For each line below that contains the string "training", copy that line.

Content starts

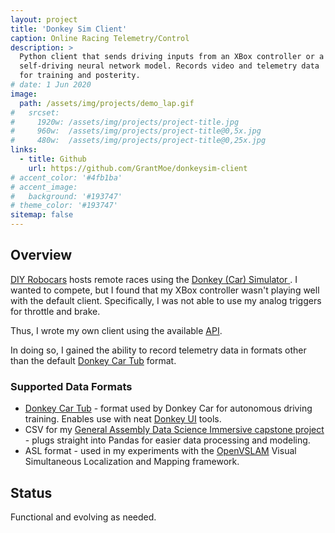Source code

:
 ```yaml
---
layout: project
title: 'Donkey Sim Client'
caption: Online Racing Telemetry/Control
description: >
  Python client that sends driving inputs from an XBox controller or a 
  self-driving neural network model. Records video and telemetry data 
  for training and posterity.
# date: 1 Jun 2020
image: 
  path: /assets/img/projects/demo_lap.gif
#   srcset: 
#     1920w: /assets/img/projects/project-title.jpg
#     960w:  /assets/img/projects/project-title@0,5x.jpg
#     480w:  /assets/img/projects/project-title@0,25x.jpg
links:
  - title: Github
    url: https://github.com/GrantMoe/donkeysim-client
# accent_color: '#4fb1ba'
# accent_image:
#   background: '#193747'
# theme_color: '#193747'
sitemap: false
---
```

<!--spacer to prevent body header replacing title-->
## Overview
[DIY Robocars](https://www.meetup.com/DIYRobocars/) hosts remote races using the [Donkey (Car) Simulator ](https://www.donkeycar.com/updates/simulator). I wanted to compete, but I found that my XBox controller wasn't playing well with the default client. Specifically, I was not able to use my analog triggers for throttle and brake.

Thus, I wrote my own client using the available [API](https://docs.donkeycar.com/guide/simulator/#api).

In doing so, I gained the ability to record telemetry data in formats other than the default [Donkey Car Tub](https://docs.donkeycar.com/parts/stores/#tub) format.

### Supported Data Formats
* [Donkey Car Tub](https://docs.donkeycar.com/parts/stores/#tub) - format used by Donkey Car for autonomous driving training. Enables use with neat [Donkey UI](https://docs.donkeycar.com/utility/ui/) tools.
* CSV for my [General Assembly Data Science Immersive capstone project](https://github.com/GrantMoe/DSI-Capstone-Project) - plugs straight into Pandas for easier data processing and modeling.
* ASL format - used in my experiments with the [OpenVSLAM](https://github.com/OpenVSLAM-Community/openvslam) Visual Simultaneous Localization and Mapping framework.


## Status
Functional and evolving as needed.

Content ends
Content starts

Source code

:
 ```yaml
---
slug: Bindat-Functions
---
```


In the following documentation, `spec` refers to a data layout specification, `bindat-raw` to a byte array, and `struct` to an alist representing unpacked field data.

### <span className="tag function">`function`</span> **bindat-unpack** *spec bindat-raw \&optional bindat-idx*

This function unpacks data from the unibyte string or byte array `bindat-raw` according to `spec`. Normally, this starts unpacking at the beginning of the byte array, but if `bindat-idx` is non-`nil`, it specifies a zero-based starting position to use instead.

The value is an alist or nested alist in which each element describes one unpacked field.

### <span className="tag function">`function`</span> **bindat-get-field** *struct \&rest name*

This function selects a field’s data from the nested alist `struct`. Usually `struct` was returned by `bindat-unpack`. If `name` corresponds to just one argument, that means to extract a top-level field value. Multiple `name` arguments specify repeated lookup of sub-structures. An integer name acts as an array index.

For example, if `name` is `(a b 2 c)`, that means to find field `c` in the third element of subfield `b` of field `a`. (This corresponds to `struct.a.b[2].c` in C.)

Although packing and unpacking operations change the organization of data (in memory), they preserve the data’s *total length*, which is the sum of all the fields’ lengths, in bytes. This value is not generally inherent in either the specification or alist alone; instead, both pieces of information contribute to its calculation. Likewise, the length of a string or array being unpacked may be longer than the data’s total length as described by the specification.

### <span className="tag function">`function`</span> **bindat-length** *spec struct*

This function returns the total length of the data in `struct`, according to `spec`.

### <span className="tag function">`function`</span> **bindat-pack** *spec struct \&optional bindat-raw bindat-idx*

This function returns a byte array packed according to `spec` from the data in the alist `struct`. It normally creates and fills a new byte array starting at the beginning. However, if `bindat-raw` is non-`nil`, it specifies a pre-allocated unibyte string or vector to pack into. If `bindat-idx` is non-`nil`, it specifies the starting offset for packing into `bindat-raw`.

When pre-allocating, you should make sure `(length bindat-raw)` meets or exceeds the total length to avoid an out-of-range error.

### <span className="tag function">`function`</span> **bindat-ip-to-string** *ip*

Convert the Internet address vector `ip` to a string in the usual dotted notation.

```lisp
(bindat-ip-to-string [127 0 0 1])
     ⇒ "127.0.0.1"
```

Content ends

### PROBLEM SOLUTION
  for training and posterity.
* [Donkey Car Tub](https://docs.donkeycar.com/parts/stores/#tub) - format used by Donkey Car for autonomous driving training. Enables use with neat [Donkey UI](https://docs.donkeycar.com/utility/ui/) tools.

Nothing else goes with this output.